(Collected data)
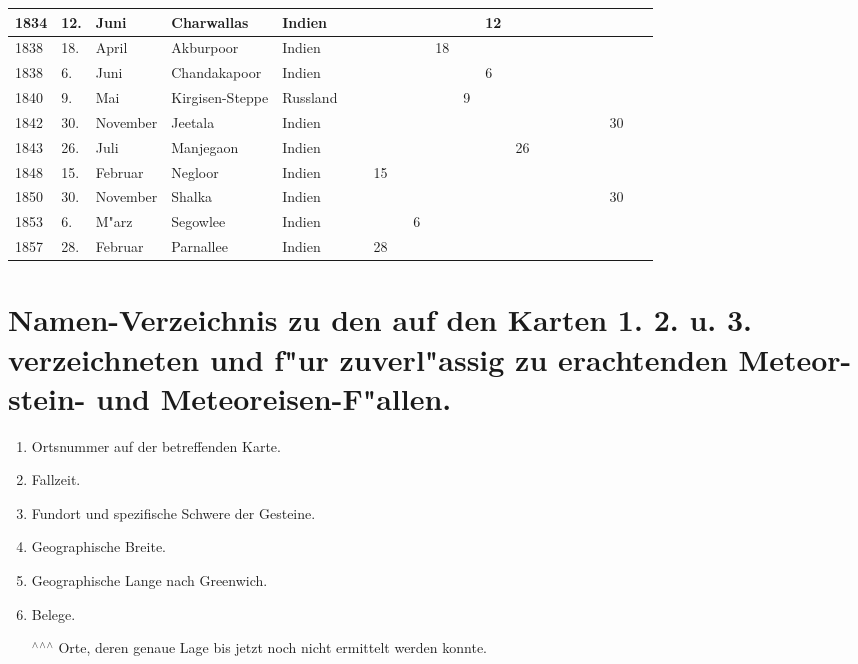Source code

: \documentclass[a4paper, 8pt, oneside, polutonikogreek, german]{article}
\begin{document}
\begin{landscape}
\begin{table}[H]
\begin{longtable}{|l|l|l|l|l|l|l|l|l|l|l|l|l|l|l|l|l|}
        1834 & 12. & Juni & Charwallas & Indien & ~ & ~ & ~ & ~ & ~ & 12 & ~ & ~ & ~ & ~ & ~ & ~ \\ \hline
        1838 & 18. & April & Akburpoor & Indien & ~ & ~ & ~ & 18 & ~ & ~ & ~ & ~ & ~ & ~ & ~ & ~ \\ \hline
        1838 & 6. & Juni & Chandakapoor & Indien & ~ & ~ & ~ & ~ & ~ & 6 & ~ & ~ & ~ & ~ & ~ & ~ \\ \hline
        1840 & 9. & Mai & Kirgisen-Steppe & Russland & ~ & ~ & ~ & ~ & 9 & ~ & ~ & ~ & ~ & ~ & ~ & ~ \\ \hline
        1842 & 30. & November & Jeetala & Indien & ~ & ~ & ~ & ~ & ~ & ~ & ~ & ~ & ~ & ~ & 30 & ~ \\ \hline
        1843 & 26. & Juli & Manjegaon & Indien & ~ & ~ & ~ & ~ & ~ & ~ & 26 & ~ & ~ & ~ & ~ & ~ \\ \hline
        1848 & 15. & Februar & Negloor & Indien & ~ & 15 & ~ & ~ & ~ & ~ & ~ & ~ & ~ & ~ & ~ & ~ \\ \hline
        1850 & 30. & November & Shalka & Indien & ~ & ~ & ~ & ~ & ~ & ~ & ~ & ~ & ~ & ~ & 30 & ~ \\ \hline
        1853 & 6. & M"arz & Segowlee & Indien & ~ & ~ & 6 & ~ & ~ & ~ & ~ & ~ & ~ & ~ & ~ & ~ \\ \hline
        1857 & 28. & Februar & Parnallee & Indien & ~ & 28 ~ & ~ & ~ & ~ & ~ & ~ & ~ & ~ & ~ & ~ & ~ \\ \hline
    \end{longtable}
\end{table}
\vspace*{\fill}
\end{landscape}
\clearpage
\section[Namen-Verzeichnis zu den auf den Karten 1. 2. u. 3. verzeichneten und f"ur zuverl"assig zu erachtenden Meteorstein- und Meteoreisen-F"allen.]{Namen-Verzeichnis zu den auf den Karten 1. 2. u. 3. verzeichneten und f"ur zuverl"assig zu erachtenden Meteor- stein- und Meteoreisen-F"allen.}
\begin{enumerate}
    \item Ortsnummer auf der betreffenden Karte.
    \item Fallzeit.
    \item Fundort und spezifische Schwere der Gesteine.
    \item Geographische Breite.
    \item Geographische Lange nach Greenwich.
    \item Belege.
    \item[$^\wedge$$^\wedge$$^\wedge$] Orte, deren genaue Lage bis jetzt noch nicht ermittelt werden konnte.
\end{enumerate}
\clearpage
\end{document}
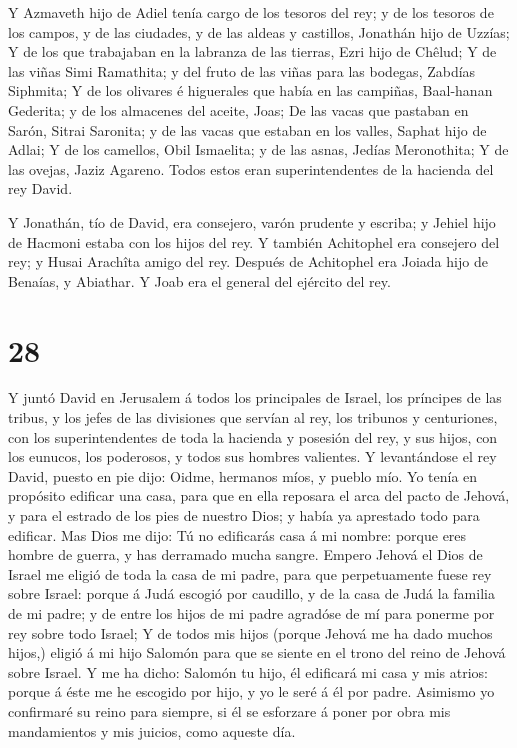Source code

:  Y Azmaveth hijo de Adiel tenía cargo de los tesoros del
rey; y de los tesoros de los campos, y de las ciudades, y de las aldeas
y castillos, Jonathán hijo de Uzzías;  Y de los que
trabajaban en la labranza de las tierras, Ezri hijo de Chêlud;
 Y de las viñas Simi Ramathita; y del fruto de las viñas
para las bodegas, Zabdías Siphmita;  Y de los olivares é
higuerales que había en las campiñas, Baal-hanan Gederita; y de los
almacenes del aceite, Joas;  De las vacas que pastaban en
Sarón, Sitrai Saronita; y de las vacas que estaban en los valles, Saphat
hijo de Adlai;  Y de los camellos, Obil Ismaelita; y de las
asnas, Jedías Meronothita;  Y de las ovejas, Jaziz Agareno.
Todos estos eran superintendentes de la hacienda del rey David.

 Y Jonathán, tío de David, era consejero, varón prudente y
escriba; y Jehiel hijo de Hacmoni estaba con los hijos del rey.
 Y también Achitophel era consejero del rey; y Husai
Arachîta amigo del rey.  Después de Achitophel era Joiada
hijo de Benaías, y Abiathar. Y Joab era el general del ejército del rey.

\hypertarget{section-27}{%
\section{28}\label{section-27}}

 Y juntó David en Jerusalem á todos los principales de
Israel, los príncipes de las tribus, y los jefes de las divisiones que
servían al rey, los tribunos y centuriones, con los superintendentes de
toda la hacienda y posesión del rey, y sus hijos, con los eunucos, los
poderosos, y todos sus hombres valientes.  Y levantándose el
rey David, puesto en pie dijo: Oidme, hermanos míos, y pueblo mío. Yo
tenía en propósito edificar una casa, para que en ella reposara el arca
del pacto de Jehová, y para el estrado de los pies de nuestro Dios; y
había ya aprestado todo para edificar.  Mas Dios me dijo: Tú
no edificarás casa á mi nombre: porque eres hombre de guerra, y has
derramado mucha sangre.  Empero Jehová el Dios de Israel me
eligió de toda la casa de mi padre, para que perpetuamente fuese rey
sobre Israel: porque á Judá escogió por caudillo, y de la casa de Judá
la familia de mi padre; y de entre los hijos de mi padre agradóse de mí
para ponerme por rey sobre todo Israel;  Y de todos mis
hijos (porque Jehová me ha dado muchos hijos,) eligió á mi hijo Salomón
para que se siente en el trono del reino de Jehová sobre Israel.
 Y me ha dicho: Salomón tu hijo, él edificará mi casa y mis
atrios: porque á éste me he escogido por hijo, y yo le seré á él por
padre.  Asimismo yo confirmaré su reino para siempre, si él
se esforzare á poner por obra mis mandamientos y mis juicios, como
aqueste día.

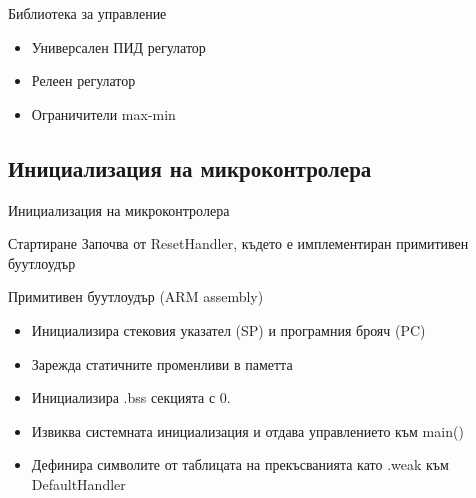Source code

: \documentclass[handout]{beamer}
\begin{document}
\begin{frame}[t]
	\begin{block}{Библиотека за управление}
		\begin{itemize}
			\pause
			\item Универсален ПИД регулатор
			\pause
			\item Релеен регулатор
			\pause
			\item Ограничители max-min
		\end{itemize}
	\end{block}

\end{frame}

\subsection{Инициализация на микроконтролера}

\begin{frame}{Инициализация на микроконтролера}

	\begin{block}{Стартиране}
		Започва от ResetHandler, където е  имплементиран примитивен буутлоудър
	\end{block}

\end{frame}

\begin{frame}[t]

	\begin{block}{Примитивен буутлоудър (ARM assembly)}
		\begin{itemize}
			\item Инициализира стековия указател (SP) и програмния брояч (PC)
			\item Зарежда статичните променливи в паметта
			\item Инициализира .bss секцията с 0.
			\item Извиква системната инициализация и отдава управлението към main()
			\item Дефинира символите от таблицата на прекъсванията като .weak към DefaultHandler 
		\end{itemize}
	\end{block}
\end{frame}
\end{document}
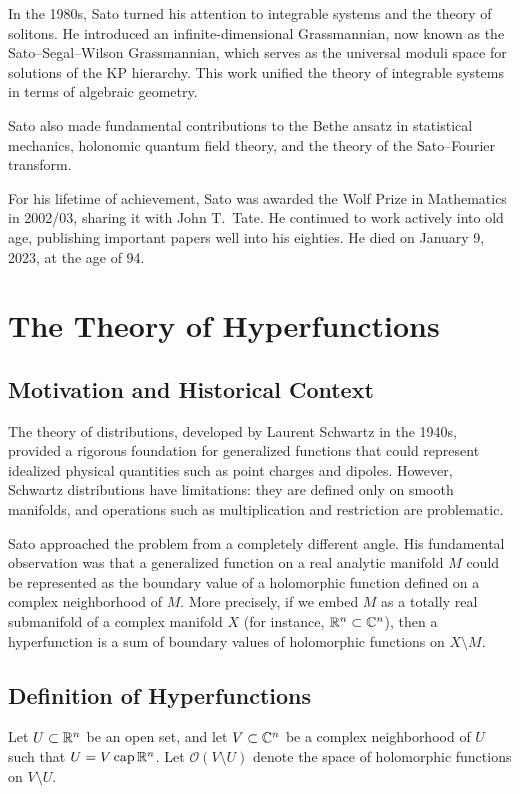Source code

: In the 1980s, Sato turned his attention to integrable systems and the theory of solitons. He introduced an infinite-dimensional Grassmannian, now known as the Sato--Segal--Wilson Grassmannian, which serves as the universal moduli space for solutions of the KP hierarchy. This work unified the theory of integrable systems in terms of algebraic geometry.

Sato also made fundamental contributions to the Bethe ansatz in statistical mechanics, holonomic quantum field theory, and the theory of the Sato--Fourier transform.

For his lifetime of achievement, Sato was awarded the Wolf Prize in Mathematics in 2002/03, sharing it with John T.\ Tate. He continued to work actively into old age, publishing important papers well into his eighties. He died on January 9, 2023, at the age of 94.

\section{The Theory of Hyperfunctions}

\subsection{Motivation and Historical Context}

The theory of distributions, developed by Laurent Schwartz in the 1940s, provided a rigorous foundation for generalized functions that could represent idealized physical quantities such as point charges and dipoles. However, Schwartz distributions have limitations: they are defined only on smooth manifolds, and operations such as multiplication and restriction are problematic.

Sato approached the problem from a completely different angle. His fundamental observation was that a generalized function on a real analytic manifold \(M\) could be represented as the boundary value of a holomorphic function defined on a complex neighborhood of \(M\). More precisely, if we embed \(M\) as a totally real submanifold of a complex manifold \(X\) (for instance, \(\R^n \subset \C^n\)), then a hyperfunction is a sum of boundary values of holomorphic functions on \(X \setminus M\).

\subsection{Definition of Hyperfunctions}

Let \(U \subset \R^n\) be an open set, and let \(V \subset \C^n\) be a complex neighborhood of \(U\) such that \(U = V \cap \R^n\). Let \(\mathcal{O}(V \setminus U)\) denote the space of holomorphic functions on \(V \setminus U\).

EXERCISE DIRECTIONS
From the records, copy every line that has the string "padre" in it.

EXERCISE SOLUTION
eligió de toda la casa de mi padre, para que perpetuamente fuese rey
la familia de mi padre; y de entre los hijos de mi padre agradóse de mí
padre.  Asimismo yo confirmaré su reino para siempre, si él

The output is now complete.